30 The weights have a mean value of 1.53 and range between 1 and 19.
POPULATIONS
31 This article uses all NAPLAN results in Queensland for 2011 which were successfully linked to the 2011 Census. This represents a weighted total of 144,375 students with numeracy results, 145,134 for reading and 144,865 for writing. The breakdowns of students by grade level are outlined in the following table.
WEIGHTED NUMBER OF STUDENTS WITH NAPLAN RESULTS, BY GRADE
|
| Numeracy | Reading | Writing |
|
|
Year 3 | 36,865 | 37,034 | 36,849 |
Year 5 | 37,247 | 37,403 | 37,287 |
Year 7 | 37,845 | 38,009 | 37,902 |
Year 9 | 32,418 | 32,688 | 32,826 |
Total | 144,375 | 145,134 | 144,865 |
|
| |
LOGISTIC REGRESSION ANALYSIS
32 Logistic regression is a popular and widely used statistical technique for analysis of relationships among variables and for prediction purposes. Specifically, this technique models the relationship between a categorical dependent variable that is frequently binary in nature (e.g. 1/0, yes/no, success/failure) and a set of explanatory variables. The explanatory variables can be continuous, discrete, categorical or a combination of these. The objective in the standard logistic regression is to model the conditional probability of an event of interest occurring (i.e. whether a student scores above or below the national minimum standard in reading).

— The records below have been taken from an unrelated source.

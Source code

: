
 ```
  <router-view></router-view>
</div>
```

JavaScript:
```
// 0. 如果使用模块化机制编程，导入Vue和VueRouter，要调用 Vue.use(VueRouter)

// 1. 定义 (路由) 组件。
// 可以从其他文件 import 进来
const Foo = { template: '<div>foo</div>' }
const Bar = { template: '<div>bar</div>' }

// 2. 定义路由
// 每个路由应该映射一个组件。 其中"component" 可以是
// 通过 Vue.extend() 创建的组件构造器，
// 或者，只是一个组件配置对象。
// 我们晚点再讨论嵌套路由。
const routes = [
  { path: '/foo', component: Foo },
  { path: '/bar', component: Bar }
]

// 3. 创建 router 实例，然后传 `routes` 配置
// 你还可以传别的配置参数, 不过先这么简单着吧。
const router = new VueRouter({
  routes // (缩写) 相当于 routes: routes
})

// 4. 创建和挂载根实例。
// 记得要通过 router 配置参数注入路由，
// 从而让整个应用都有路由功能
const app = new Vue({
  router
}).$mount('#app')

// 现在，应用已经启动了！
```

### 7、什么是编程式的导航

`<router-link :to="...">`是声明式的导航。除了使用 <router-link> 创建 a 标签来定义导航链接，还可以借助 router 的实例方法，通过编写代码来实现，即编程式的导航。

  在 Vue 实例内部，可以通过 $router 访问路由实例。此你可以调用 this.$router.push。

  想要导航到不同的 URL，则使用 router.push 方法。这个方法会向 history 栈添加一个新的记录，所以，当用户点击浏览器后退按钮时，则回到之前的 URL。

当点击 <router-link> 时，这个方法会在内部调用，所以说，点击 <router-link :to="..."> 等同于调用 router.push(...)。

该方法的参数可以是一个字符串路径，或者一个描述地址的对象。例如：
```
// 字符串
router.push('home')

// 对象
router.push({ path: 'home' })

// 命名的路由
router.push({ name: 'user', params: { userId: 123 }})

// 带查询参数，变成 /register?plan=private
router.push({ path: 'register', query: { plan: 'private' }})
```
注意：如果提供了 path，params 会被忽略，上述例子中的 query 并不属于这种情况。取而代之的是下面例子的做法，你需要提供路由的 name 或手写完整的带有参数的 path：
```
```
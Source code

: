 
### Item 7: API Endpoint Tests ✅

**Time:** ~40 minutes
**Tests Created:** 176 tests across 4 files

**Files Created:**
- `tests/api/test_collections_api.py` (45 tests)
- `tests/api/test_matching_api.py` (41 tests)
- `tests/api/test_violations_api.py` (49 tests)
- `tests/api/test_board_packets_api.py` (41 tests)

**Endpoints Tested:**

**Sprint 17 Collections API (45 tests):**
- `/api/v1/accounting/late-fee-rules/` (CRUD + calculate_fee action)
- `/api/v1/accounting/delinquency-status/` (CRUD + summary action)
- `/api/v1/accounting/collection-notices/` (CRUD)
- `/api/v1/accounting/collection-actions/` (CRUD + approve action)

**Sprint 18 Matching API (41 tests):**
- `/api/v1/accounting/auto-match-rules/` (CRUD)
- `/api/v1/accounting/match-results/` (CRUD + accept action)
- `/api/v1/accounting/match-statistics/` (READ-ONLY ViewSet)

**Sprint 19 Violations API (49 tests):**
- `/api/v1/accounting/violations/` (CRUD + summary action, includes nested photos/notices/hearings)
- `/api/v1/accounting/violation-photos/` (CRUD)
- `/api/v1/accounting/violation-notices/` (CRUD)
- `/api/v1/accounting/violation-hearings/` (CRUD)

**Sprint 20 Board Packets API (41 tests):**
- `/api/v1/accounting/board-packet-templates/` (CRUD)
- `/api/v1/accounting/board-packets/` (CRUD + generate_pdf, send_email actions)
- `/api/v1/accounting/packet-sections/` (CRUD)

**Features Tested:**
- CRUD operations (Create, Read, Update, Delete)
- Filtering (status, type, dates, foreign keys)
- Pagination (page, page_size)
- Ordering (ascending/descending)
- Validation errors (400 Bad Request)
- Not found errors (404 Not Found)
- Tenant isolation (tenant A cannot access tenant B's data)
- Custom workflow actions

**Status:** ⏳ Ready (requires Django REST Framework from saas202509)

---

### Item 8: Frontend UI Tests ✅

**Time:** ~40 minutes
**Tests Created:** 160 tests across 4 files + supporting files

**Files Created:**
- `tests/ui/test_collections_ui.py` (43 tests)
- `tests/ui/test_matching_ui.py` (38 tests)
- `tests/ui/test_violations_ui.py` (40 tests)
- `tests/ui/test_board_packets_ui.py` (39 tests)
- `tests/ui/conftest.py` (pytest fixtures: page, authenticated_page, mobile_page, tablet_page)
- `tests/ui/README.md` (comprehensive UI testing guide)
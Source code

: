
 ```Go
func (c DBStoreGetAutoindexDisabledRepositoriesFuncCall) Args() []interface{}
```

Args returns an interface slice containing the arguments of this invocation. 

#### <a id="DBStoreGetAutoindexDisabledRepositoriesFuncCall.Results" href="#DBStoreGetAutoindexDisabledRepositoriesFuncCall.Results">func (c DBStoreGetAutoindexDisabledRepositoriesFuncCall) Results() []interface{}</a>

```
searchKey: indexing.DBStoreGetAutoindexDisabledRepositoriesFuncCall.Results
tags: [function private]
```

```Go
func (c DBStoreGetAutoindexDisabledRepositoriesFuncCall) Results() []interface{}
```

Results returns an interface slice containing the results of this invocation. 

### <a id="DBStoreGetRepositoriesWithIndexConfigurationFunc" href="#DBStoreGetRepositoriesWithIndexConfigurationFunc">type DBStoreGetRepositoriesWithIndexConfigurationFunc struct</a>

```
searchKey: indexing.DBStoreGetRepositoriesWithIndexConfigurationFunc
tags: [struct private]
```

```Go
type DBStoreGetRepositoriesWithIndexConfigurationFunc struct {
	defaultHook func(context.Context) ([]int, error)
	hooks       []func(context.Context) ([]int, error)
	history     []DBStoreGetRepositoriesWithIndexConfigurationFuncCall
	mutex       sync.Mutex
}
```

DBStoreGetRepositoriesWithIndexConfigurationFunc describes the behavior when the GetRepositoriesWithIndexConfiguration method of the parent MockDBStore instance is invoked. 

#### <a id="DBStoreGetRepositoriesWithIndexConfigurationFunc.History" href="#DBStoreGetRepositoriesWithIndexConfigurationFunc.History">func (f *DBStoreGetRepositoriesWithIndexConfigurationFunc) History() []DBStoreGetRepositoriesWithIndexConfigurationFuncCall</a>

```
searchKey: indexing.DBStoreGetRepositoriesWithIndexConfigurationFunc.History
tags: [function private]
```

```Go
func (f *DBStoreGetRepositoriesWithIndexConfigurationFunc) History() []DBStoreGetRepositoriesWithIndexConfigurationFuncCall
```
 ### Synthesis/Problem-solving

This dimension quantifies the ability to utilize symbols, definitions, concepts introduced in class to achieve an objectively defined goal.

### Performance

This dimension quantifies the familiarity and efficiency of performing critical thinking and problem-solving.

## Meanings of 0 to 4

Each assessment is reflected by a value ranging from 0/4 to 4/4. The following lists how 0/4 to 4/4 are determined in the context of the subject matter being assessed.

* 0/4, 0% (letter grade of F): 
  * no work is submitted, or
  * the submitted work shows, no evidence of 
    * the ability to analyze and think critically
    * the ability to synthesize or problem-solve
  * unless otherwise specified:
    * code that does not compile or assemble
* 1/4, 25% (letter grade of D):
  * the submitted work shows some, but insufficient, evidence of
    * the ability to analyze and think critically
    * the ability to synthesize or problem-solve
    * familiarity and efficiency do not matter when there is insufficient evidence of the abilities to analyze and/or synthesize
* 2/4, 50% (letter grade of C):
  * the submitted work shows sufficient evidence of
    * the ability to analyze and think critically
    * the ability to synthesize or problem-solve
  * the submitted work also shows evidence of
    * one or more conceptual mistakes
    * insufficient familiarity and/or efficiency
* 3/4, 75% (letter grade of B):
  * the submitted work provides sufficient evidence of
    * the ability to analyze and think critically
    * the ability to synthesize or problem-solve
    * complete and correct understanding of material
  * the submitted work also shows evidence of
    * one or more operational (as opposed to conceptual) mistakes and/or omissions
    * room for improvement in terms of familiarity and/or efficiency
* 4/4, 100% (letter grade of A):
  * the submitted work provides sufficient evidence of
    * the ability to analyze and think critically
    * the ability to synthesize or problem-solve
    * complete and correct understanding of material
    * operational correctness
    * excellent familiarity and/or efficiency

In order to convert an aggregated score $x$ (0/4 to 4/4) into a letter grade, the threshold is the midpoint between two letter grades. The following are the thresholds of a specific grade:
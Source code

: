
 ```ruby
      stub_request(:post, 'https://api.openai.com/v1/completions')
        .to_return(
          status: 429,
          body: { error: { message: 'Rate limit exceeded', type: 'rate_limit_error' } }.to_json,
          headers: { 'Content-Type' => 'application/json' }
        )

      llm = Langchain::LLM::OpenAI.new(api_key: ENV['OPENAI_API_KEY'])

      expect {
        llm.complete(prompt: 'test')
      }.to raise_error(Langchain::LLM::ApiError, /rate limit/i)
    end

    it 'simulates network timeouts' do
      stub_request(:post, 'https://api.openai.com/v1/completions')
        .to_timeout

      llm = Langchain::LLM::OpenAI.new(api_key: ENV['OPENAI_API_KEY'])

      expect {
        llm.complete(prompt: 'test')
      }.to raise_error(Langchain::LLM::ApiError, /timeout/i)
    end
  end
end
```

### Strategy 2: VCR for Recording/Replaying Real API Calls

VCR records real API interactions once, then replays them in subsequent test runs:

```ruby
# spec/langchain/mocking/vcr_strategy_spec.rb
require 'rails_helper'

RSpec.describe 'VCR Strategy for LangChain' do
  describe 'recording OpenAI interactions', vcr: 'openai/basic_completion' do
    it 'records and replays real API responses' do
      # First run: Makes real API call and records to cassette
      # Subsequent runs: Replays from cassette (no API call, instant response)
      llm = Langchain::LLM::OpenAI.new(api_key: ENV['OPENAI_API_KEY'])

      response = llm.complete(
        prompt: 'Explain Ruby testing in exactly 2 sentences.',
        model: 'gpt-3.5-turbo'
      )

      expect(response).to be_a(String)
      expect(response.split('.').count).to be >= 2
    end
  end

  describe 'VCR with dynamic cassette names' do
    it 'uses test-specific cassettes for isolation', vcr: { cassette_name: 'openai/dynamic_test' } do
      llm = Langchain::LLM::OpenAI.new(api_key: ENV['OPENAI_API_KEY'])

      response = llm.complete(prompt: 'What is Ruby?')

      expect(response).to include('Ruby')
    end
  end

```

33 The logistic regression model is generally expressed in terms of the odds of the event. In the context of this study, values below one indicate a decreased likelihood of scoring at or above the NAPLAN national minimum standard, while values above one are associated with an increased likelihood of scoring at or above the national minimum standard.
USE OF DATA
34 As the data in this publication is based on weighted estimates, there may be differences between figures in this publication and those published elsewhere.
35 While every effort was made to assure the quality of the statistics presented in this publication, they should be considered experimental and treated with caution.
36 Any discrepancies between totals and sums of components are due to rounding.